**Problem:** The result should be every line that contains the word "Creates", taken from the material.
==========
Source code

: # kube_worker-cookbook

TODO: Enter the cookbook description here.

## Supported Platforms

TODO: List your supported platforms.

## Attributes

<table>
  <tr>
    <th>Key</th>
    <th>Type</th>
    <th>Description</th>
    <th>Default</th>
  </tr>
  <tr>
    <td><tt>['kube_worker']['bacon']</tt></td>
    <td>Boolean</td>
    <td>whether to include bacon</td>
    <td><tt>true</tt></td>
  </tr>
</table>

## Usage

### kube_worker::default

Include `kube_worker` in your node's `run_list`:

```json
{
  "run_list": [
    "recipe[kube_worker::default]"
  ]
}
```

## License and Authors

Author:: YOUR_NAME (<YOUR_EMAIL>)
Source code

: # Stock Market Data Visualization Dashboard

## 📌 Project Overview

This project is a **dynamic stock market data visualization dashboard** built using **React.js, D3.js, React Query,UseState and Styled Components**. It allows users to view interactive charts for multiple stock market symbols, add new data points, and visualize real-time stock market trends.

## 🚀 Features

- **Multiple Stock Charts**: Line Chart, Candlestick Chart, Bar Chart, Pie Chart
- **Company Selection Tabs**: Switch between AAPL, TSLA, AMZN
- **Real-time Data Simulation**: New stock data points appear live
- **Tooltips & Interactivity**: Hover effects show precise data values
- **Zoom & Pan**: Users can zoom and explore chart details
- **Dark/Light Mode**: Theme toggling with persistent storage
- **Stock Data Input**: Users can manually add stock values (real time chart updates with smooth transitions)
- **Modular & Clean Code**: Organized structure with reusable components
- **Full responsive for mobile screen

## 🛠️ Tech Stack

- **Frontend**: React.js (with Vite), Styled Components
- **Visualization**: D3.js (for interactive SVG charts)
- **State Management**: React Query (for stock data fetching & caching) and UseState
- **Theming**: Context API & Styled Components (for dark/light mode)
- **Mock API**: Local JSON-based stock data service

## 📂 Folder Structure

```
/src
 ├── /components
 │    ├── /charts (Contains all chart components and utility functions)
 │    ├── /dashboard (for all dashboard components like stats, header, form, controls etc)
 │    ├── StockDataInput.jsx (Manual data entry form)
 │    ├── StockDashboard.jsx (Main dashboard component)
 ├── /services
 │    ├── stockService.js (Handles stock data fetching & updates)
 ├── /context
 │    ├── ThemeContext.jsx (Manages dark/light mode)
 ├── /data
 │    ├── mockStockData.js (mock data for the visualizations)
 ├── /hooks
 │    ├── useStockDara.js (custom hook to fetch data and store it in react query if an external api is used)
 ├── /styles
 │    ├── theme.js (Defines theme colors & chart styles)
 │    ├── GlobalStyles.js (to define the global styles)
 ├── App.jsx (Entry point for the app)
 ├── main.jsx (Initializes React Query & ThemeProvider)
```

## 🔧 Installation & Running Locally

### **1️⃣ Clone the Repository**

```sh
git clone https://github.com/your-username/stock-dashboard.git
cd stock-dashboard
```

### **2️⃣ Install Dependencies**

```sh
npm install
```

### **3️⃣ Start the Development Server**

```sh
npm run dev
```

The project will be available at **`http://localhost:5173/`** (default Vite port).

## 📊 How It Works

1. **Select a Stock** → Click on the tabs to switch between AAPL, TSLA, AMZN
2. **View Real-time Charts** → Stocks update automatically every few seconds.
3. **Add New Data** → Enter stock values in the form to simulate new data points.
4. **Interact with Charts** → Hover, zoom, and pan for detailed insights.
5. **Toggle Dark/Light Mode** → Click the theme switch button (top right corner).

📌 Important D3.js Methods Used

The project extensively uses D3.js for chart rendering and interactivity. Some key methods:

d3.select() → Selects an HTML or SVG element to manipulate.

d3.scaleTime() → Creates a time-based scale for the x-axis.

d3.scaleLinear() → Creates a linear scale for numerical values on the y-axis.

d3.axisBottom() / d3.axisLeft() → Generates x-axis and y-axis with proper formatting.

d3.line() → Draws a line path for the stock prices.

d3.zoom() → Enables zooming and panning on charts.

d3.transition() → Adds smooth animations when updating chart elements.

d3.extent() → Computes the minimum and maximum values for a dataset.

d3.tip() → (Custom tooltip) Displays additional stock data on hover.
==========
**Response to the task:**
d3.scaleTime() → Creates a time-based scale for the x-axis.
d3.scaleLinear() → Creates a linear scale for numerical values on the y-axis.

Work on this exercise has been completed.